◆ TASK REQUIREMENTS: Extract the listing in its entirety, keeping each line identical to the original.

START PROVIDED DATA

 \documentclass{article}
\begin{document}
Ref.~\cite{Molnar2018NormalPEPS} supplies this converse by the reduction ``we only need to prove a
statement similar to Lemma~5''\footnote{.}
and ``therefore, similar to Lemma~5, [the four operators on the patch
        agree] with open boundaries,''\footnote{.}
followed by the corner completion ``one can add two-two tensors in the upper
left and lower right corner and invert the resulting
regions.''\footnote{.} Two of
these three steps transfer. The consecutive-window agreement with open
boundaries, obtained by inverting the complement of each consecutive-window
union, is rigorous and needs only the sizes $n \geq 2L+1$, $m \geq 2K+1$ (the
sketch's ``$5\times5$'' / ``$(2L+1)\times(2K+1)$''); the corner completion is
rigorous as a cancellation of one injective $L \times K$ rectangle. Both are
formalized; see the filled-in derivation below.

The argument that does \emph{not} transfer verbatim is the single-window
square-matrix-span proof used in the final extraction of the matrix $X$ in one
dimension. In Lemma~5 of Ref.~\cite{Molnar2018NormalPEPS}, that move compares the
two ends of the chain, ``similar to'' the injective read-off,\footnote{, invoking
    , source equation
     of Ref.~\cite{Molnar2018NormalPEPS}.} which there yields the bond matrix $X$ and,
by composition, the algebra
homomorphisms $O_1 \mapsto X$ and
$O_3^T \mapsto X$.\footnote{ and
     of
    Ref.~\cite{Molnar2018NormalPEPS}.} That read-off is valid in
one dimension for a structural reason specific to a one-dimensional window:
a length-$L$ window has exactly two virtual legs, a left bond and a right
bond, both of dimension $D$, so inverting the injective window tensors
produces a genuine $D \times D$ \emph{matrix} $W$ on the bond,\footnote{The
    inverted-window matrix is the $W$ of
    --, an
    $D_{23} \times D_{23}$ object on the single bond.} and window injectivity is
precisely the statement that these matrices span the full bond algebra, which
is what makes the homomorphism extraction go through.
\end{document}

END PROVIDED DATA

◆ EXPECTED ANSWER:
 \documentclass{article}
\begin{document}
Ref.~\cite{Molnar2018NormalPEPS} supplies this converse by the reduction ``we only need to prove a
statement similar to Lemma~5''\footnote{.}
and ``therefore, similar to Lemma~5, [the four operators on the patch
        agree] with open boundaries,''\footnote{.}
followed by the corner completion ``one can add two-two tensors in the upper
left and lower right corner and invert the resulting
regions.''\footnote{.} Two of
these three steps transfer. The consecutive-window agreement with open
boundaries, obtained by inverting the complement of each consecutive-window
union, is rigorous and needs only the sizes $n \geq 2L+1$, $m \geq 2K+1$ (the
sketch's ``$5\times5$'' / ``$(2L+1)\times(2K+1)$''); the corner completion is
rigorous as a cancellation of one injective $L \times K$ rectangle. Both are
formalized; see the filled-in derivation below.

The argument that does \emph{not} transfer verbatim is the single-window
square-matrix-span proof used in the final extraction of the matrix $X$ in one
dimension. In Lemma~5 of Ref.~\cite{Molnar2018NormalPEPS}, that move compares the
two ends of the chain, ``similar to'' the injective read-off,\footnote{, invoking
    , source equation
     of Ref.~\cite{Molnar2018NormalPEPS}.} which there yields the bond matrix $X$ and,
by composition, the algebra
homomorphisms $O_1 \mapsto X$ and
$O_3^T \mapsto X$.\footnote{ and
     of
    Ref.~\cite{Molnar2018NormalPEPS}.} That read-off is valid in
one dimension for a structural reason specific to a one-dimensional window:
a length-$L$ window has exactly two virtual legs, a left bond and a right
bond, both of dimension $D$, so inverting the injective window tensors
produces a genuine $D \times D$ \emph{matrix} $W$ on the bond,\footnote{The
    inverted-window matrix is the $W$ of
    --, an
    $D_{23} \times D_{23}$ object on the single bond.} and window injectivity is
precisely the statement that these matrices span the full bond algebra, which
is what makes the homomorphism extraction go through.
\end{document}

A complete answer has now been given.